🤖 AI Summary
This work addresses the challenges posed by market noise and non-stationarity in financial time series, which render traditional alpha factors susceptible to backtest overfitting and ineffective under regime shifts. To overcome the limitations of existing agent-based frameworks—particularly their lack of controllable multi-round search and experience reuse mechanisms—we propose QuantaAlpha, a novel approach that formulates end-to-end alpha factor discovery as a trajectory optimization problem. By employing trajectory-level mutation and crossover operations, QuantaAlpha identifies suboptimal steps and recombines high-return segments to enable effective pattern reuse. Semantic consistency constraints and complexity control are further integrated to ensure factor interpretability and generalization. Combining large language models with evolutionary algorithms, our method achieves an information coefficient (IC) of 0.1501, annualized return of 27.75%, and maximum drawdown of 7.98% on the CSI 300 index, and demonstrates strong transferability with four-year cumulative excess returns of 160% and 137% on CSI 500 and S&P 500, respectively.
📝 Abstract
Financial markets are noisy and non-stationary, making alpha mining highly sensitive to noise in backtesting results and sudden market regime shifts. While recent agentic frameworks improve alpha mining automation, they often lack controllable multi-round search and reliable reuse of validated experience. To address these challenges, we propose QuantaAlpha, an evolutionary alpha mining framework that treats each end-to-end mining run as a trajectory and improves factors through trajectory-level mutation and crossover operations. QuantaAlpha localizes suboptimal steps in each trajectory for targeted revision and recombines complementary high-reward segments to reuse effective patterns, enabling structured exploration and refinement across mining iterations. During factor generation, QuantaAlpha enforces semantic consistency across the hypothesis, factor expression, and executable code, while constraining the complexity and redundancy of the generated factor to mitigate crowding.

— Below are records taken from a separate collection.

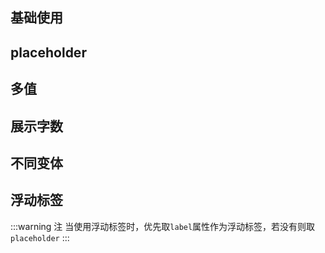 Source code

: ## 基础使用

<!-- @Code:basicUsage -->

## placeholder

<!-- @Code:placeholder -->

## 多值

<!-- @Code:multiple -->

## 展示字数

<!-- @Code:showLengthInfo -->

## 不同变体

<!-- @Code:differentVariants -->

## 浮动标签

<!-- @Code:floatLabel -->

:::warning 注
当使用浮动标签时，优先取`label`属性作为浮动标签，若没有则取`placeholder`
::: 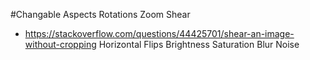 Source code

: #Changable Aspects
Rotations
Zoom
Shear
-   https://stackoverflow.com/questions/44425701/shear-an-image-without-cropping
Horizontal Flips
Brightness
Saturation
Blur
Noise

Extensive experiments on the China Securities Index 300 (CSI 300) demonstrate consistent gains over strong baseline models and prior agentic systems. When utilizing GPT-5.2, QuantaAlpha achieves an Information Coefficient (IC) of 0.1501, with an Annualized Rate of Return (ARR) of 27.75% and a Maximum Drawdown (MDD) of 7.98%. Moreover, factors mined on CSI 300 transfer effectively to the China Securities Index 500 (CSI 500) and the Standard&Poor's 500 Index (S&P 500), delivering 160% and 137% cumulative excess return over four years, respectively, which indicates strong robustness of QuantaAlpha under market distribution shifts.